Cerebral Palsy by Ilana Estelle
The subtitle of this book is “Finding the Calm After the Storm”, and to a certain extent the writer of this book has discovered some sort of calm after a lifetime of dealing with what she acknowledges now to be a disability. The book repeats the assertion that she was not formally diagnosed with cerebral palsy until she was forty – six, and then only as a result of her mother finally telling her that she had a difficult birth. This is an honest account of a life in one aspect, the discovery and dealing with a formal diagnosis of a physical disability. The further revelation that her attitude to others and her progress at school was potentially shaped by autism has left her with a desire to explore her feelings on websites and ultimately this book. Written with an advanced understanding of the nature of life with a disability, this is a solid book of coming to terms with problems that have affected life on a daily basis. It is not full of medical detail, but written more generally. It focuses very much on one person’s experience of life, survival and way of coming to terms with revelations which prove to be life changing. I was very interested to have the opportunity to read and review this book.
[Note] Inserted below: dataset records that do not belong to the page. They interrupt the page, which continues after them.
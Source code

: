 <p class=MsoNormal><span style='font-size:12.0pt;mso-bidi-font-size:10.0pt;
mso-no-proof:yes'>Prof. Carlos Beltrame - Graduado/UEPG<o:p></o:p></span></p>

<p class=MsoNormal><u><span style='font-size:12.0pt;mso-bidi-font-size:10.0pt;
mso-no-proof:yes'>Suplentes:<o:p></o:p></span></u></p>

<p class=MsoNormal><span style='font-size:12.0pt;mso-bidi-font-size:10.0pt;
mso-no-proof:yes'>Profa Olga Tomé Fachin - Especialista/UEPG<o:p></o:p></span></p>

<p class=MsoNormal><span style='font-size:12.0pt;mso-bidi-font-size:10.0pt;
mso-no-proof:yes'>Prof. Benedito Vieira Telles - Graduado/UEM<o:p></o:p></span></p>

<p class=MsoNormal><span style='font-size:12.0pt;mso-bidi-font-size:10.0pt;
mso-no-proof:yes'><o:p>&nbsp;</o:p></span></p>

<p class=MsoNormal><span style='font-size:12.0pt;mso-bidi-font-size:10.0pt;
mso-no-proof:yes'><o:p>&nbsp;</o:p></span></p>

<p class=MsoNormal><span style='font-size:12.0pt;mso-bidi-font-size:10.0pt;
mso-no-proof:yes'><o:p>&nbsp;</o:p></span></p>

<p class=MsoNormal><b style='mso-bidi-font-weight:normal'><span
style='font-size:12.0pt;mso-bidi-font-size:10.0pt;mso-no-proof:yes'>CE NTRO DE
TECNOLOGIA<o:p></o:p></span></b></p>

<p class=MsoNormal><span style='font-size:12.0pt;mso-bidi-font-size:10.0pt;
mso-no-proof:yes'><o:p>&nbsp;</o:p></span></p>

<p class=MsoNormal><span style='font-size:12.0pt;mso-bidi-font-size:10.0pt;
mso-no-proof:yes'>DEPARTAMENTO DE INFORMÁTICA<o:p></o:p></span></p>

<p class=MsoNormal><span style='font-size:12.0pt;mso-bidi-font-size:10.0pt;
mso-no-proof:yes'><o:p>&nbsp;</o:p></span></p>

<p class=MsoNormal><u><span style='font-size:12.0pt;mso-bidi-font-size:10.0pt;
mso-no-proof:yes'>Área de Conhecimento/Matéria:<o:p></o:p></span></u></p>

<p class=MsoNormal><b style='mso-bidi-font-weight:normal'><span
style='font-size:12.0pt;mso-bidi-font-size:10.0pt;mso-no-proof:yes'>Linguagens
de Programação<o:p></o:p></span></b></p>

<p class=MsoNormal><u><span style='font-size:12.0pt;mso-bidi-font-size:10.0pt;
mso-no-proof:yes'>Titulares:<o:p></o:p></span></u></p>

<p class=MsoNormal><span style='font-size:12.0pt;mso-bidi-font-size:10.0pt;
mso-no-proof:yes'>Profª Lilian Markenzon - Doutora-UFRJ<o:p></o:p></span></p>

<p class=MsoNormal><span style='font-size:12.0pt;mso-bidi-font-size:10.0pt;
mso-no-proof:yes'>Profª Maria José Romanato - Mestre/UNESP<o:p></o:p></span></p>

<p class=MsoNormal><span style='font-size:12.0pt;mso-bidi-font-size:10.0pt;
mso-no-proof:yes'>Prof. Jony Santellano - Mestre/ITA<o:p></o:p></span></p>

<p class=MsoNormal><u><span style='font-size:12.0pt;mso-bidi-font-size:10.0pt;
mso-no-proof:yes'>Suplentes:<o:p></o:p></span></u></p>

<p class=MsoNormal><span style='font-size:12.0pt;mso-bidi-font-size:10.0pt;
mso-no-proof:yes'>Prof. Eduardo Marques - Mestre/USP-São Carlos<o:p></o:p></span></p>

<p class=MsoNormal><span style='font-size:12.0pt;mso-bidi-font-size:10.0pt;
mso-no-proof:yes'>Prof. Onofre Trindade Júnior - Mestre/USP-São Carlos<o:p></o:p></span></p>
This book describes itself as part of part memoir, part motivational guide. Estelle has a sincere writing style which shows a strong desire to hold nothing back. She mentions how her father would take her to regular hospital appointments and encourage her to walk ‘normally’, but neither parent told her of her diagnosis at the age of two, if they knew of it. This is a non-linear book which does not follow a time line; rather it expands each chapter from a heading such as “Family Life” and “Understanding Cerebral Palsy”. It makes the very valid point that every disability is different, not just in its physical manifestation, that is whether it is a limp or necessitating the use of a wheelchair. From the text it would appear that Estelle is nearer to the former, but she is more concerned with the cause of her difficulties. Another way that disabilities differ is the attitude with which someone deals with it. Estelle explains that the lack of certainty about the disability for most of her life has affected how she has dealt with it, and that her diagnosis has expanded her view considerably. The book sets out her story, leaving points of advice and thoughts for the reader for boxes which appear throughout the book, such as “Don’t see anyone with a disability as a problem, or someone that needs to be fixed”. There are also quotes which seem relevant , from such as The Dalai Lama and Winston Churchill. These can be seen as motivational, reassuring, representing a different view from the norm.
This is a book which covers so much of life, health and well being. Estelle begins from a difficult place , but she has shown in this book that sharing her situation has helped her and she hopes will help her readers. I found it a fascinating and very readable book, with some very interesting thoughts. It is an intensely honest book, which I found genuinely interesting throughout. This is a book which would be of interest to many, revealing how one person feels about their disability and the resulting difficulties they have found with life.It adds greatly to the understanding of the effects of late diagnosis, and the effects of autism in one life.